Lowell Cohn: Raiders have almost all the answers

Sunday's 29-point comeback against Buffalo was so stunning you wondering what was wrong in the first place.|

OAKLAND

The Raiders had things to prove. Lots of things. And they proved most of them against the Buffalo Bills, winning 38-24. Winning easily.

What did they prove?

They proved they could fall behind big time. Fall behind 24-9 early in the third quarter and look dead and young and confused and nothing like a team that entered the game 9-2. The darlings of football.

They proved they could recover from being bad and sad and behind. Just snap out of it like someone coming back from the dead. They outscored the Bills 29-0 to end the game. Just blew away the Bills. And that comeback made you wonder what was wrong in the first place.

They showed once again no game is easy for them. But no deficit is too big for them, either. They are an offense built to explode. In this case, they went to their hurry-up offense to start the second half, you know the two-minute drill. And the Bills couldn’t cope, couldn’t cover Raiders receivers. All the Bills could do was lose.

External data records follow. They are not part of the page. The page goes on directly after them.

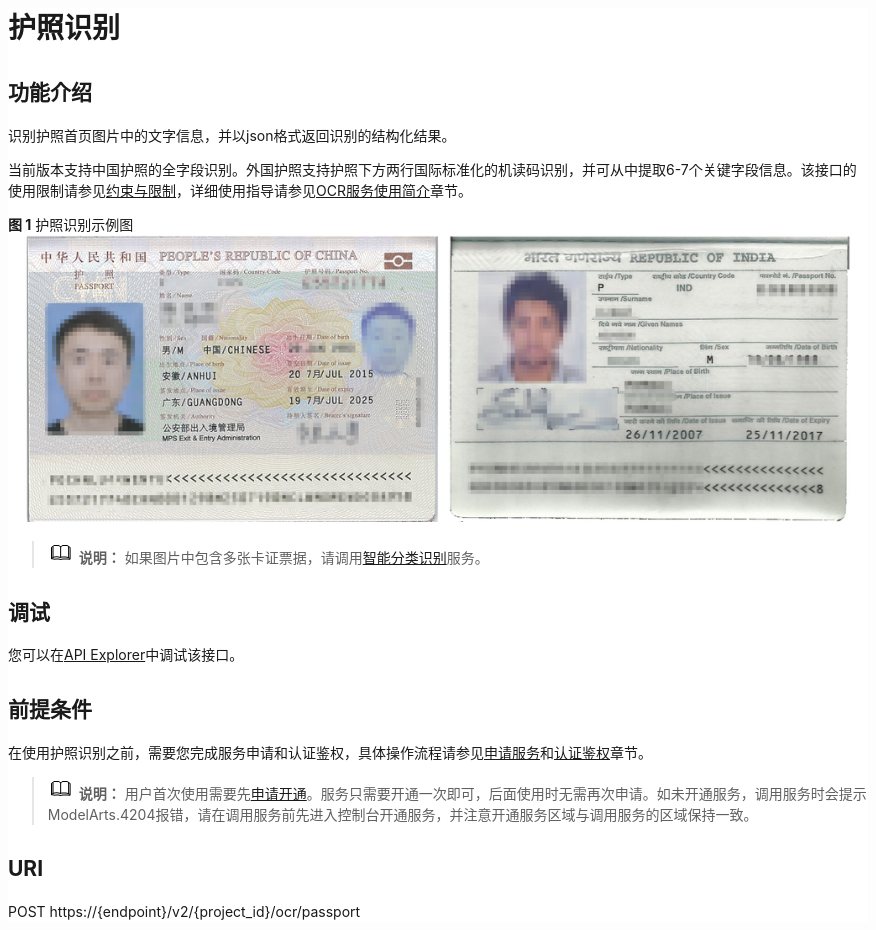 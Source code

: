 # 护照识别<a name="ocr_03_0106"></a>

## 功能介绍<a name="section1819130134313"></a>

识别护照首页图片中的文字信息，并以json格式返回识别的结构化结果。

当前版本支持中国护照的全字段识别。外国护照支持护照下方两行国际标准化的机读码识别，并可从中提取6-7个关键字段信息。该接口的使用限制请参见[约束与限制](https://support.huaweicloud.com/productdesc-ocr/ocr_01_0006.html#section8)，详细使用指导请参见[OCR服务使用简介](https://support.huaweicloud.com/qs-ocr/ocr_05_0001.html)章节。

**图 1**  护照识别示例图<a name="fig1163014121915"></a>  
![](figures/护照识别示例图.png "护照识别示例图")

>![](public_sys-resources/icon-note.gif) **说明：** 
>如果图片中包含多张卡证票据，请调用[智能分类识别](智能分类识别.md)服务。

## 调试<a name="section7887183611588"></a>

您可以在[API Explorer](https://apiexplorer.developer.huaweicloud.com/apiexplorer/doc?product=OCR&api=RecognizePassport)中调试该接口。

## 前提条件<a name="section17299143617379"></a>

在使用护照识别之前，需要您完成服务申请和认证鉴权，具体操作流程请参见[申请服务](申请服务.md)和[认证鉴权](认证鉴权.md)章节。

>![](public_sys-resources/icon-note.gif) **说明：** 
>用户首次使用需要先[申请开通](https://console.huaweicloud.com/ocr/?region=cn-north-4#/ocr/overview)。服务只需要开通一次即可，后面使用时无需再次申请。如未开通服务，调用服务时会提示ModelArts.4204报错，请在调用服务前先进入控制台开通服务，并注意开通服务区域与调用服务的区域保持一致。

## URI<a name="section102912209433"></a>

POST https://\{endpoint\}/v2/\{project\_id\}/ocr/passport
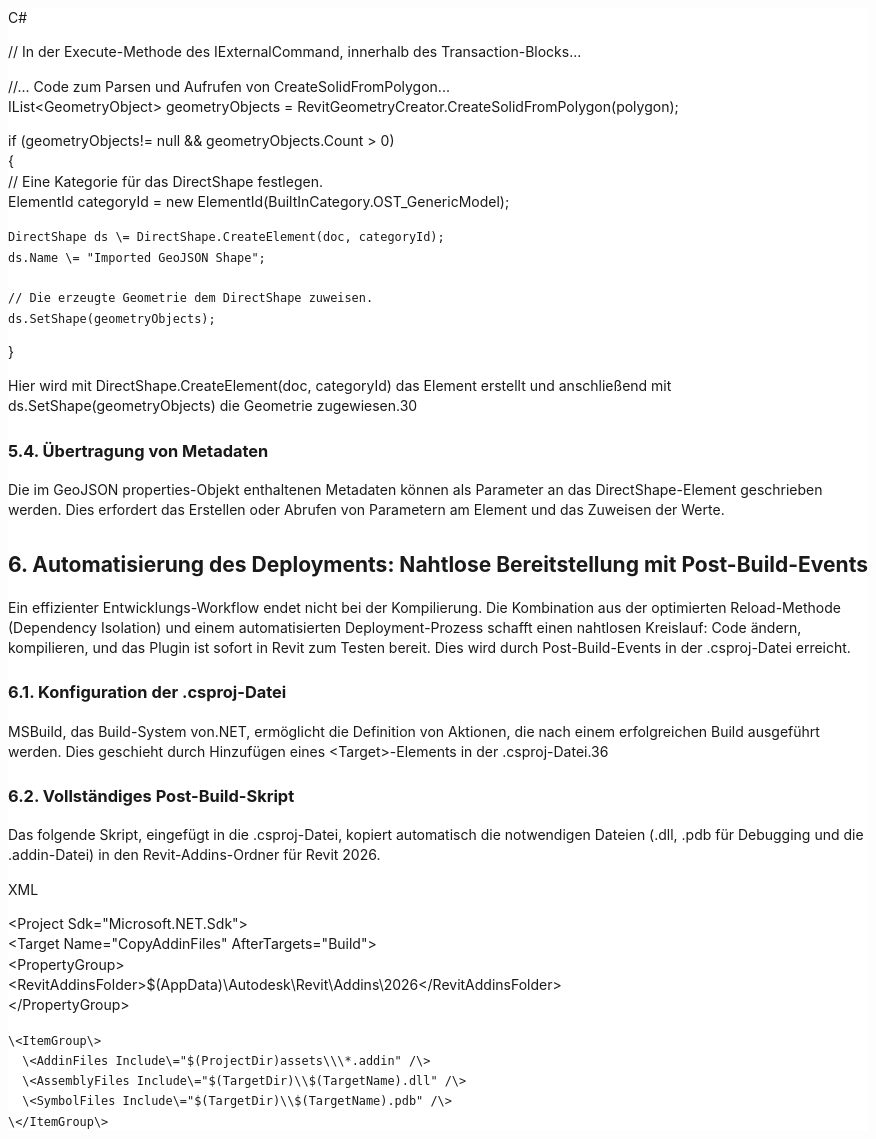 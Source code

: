 C\#

// In der Execute-Methode des IExternalCommand, innerhalb des Transaction-Blocks...

//... Code zum Parsen und Aufrufen von CreateSolidFromPolygon...  
IList\<GeometryObject\> geometryObjects \= RevitGeometryCreator.CreateSolidFromPolygon(polygon);

if (geometryObjects\!= null && geometryObjects.Count \> 0)  
{  
    // Eine Kategorie für das DirectShape festlegen.  
    ElementId categoryId \= new ElementId(BuiltInCategory.OST\_GenericModel);  
      
    DirectShape ds \= DirectShape.CreateElement(doc, categoryId);  
    ds.Name \= "Imported GeoJSON Shape";  
      
    // Die erzeugte Geometrie dem DirectShape zuweisen.  
    ds.SetShape(geometryObjects);  
}

Hier wird mit DirectShape.CreateElement(doc, categoryId) das Element erstellt und anschließend mit ds.SetShape(geometryObjects) die Geometrie zugewiesen.30

### **5.4. Übertragung von Metadaten**

Die im GeoJSON properties-Objekt enthaltenen Metadaten können als Parameter an das DirectShape-Element geschrieben werden. Dies erfordert das Erstellen oder Abrufen von Parametern am Element und das Zuweisen der Werte.

## **6\. Automatisierung des Deployments: Nahtlose Bereitstellung mit Post-Build-Events**

Ein effizienter Entwicklungs-Workflow endet nicht bei der Kompilierung. Die Kombination aus der optimierten Reload-Methode (Dependency Isolation) und einem automatisierten Deployment-Prozess schafft einen nahtlosen Kreislauf: Code ändern, kompilieren, und das Plugin ist sofort in Revit zum Testen bereit. Dies wird durch Post-Build-Events in der .csproj-Datei erreicht.

### **6.1. Konfiguration der .csproj-Datei**

MSBuild, das Build-System von.NET, ermöglicht die Definition von Aktionen, die nach einem erfolgreichen Build ausgeführt werden. Dies geschieht durch Hinzufügen eines \<Target\>-Elements in der .csproj-Datei.36

### **6.2. Vollständiges Post-Build-Skript**

Das folgende Skript, eingefügt in die .csproj-Datei, kopiert automatisch die notwendigen Dateien (.dll, .pdb für Debugging und die .addin-Datei) in den Revit-Addins-Ordner für Revit 2026\.

XML

\<Project Sdk\="Microsoft.NET.Sdk"\>  
  \<Target Name\="CopyAddinFiles" AfterTargets\="Build"\>  
    \<PropertyGroup\>  
      \<RevitAddinsFolder\>$(AppData)\\Autodesk\\Revit\\Addins\\2026\</RevitAddinsFolder\>  
    \</PropertyGroup\>

    \<ItemGroup\>  
      \<AddinFiles Include\="$(ProjectDir)assets\\\*.addin" /\>  
      \<AssemblyFiles Include\="$(TargetDir)\\$(TargetName).dll" /\>  
      \<SymbolFiles Include\="$(TargetDir)\\$(TargetName).pdb" /\>  
    \</ItemGroup\>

And while the Raiders defense isn’t great, it has Khalil Mack who’s proved he’s one of the best defensive players in the league. He may be the best.

The Raiders had something else to prove, and this is where Mack came in. The Raiders needed to put a team away. Not wait for a heart-pounding, danger-filled fourth quarter when the game totters in the balance. They needed to put a team away early. Just close out the game. It’s the next step they needed to take.

This they had not been good at, but they were on Sunday. They had surged ahead in the third quarter, took over the game. Pretty much ended it.

And when the Bills sustained a nifty drive in the fourth quarter and entered the red zone and maybe could pull within a touchdown, that’s when Mack became Mack. He sacked quarterback Tyrod Taylor, caused a fumble and recovered the fumble. Do you call that a hat trick in football? And that was the game right there, Mack and the Raiders closing out the Bills. Soaring to 10-2.

Amari Cooper talked about Mack at his locker after the game, Cooper shy but articulate. Here’s what he and I said.

“It’s kind of ridiculous,” Cooper said of Mack. “He’s a dog.”

“What does that mean?” I asked.

“It just means he’s like an animal out there.”

“Is it a good thing?”

“Yeah.”

So, Khalil Mack is a dog in the good sense.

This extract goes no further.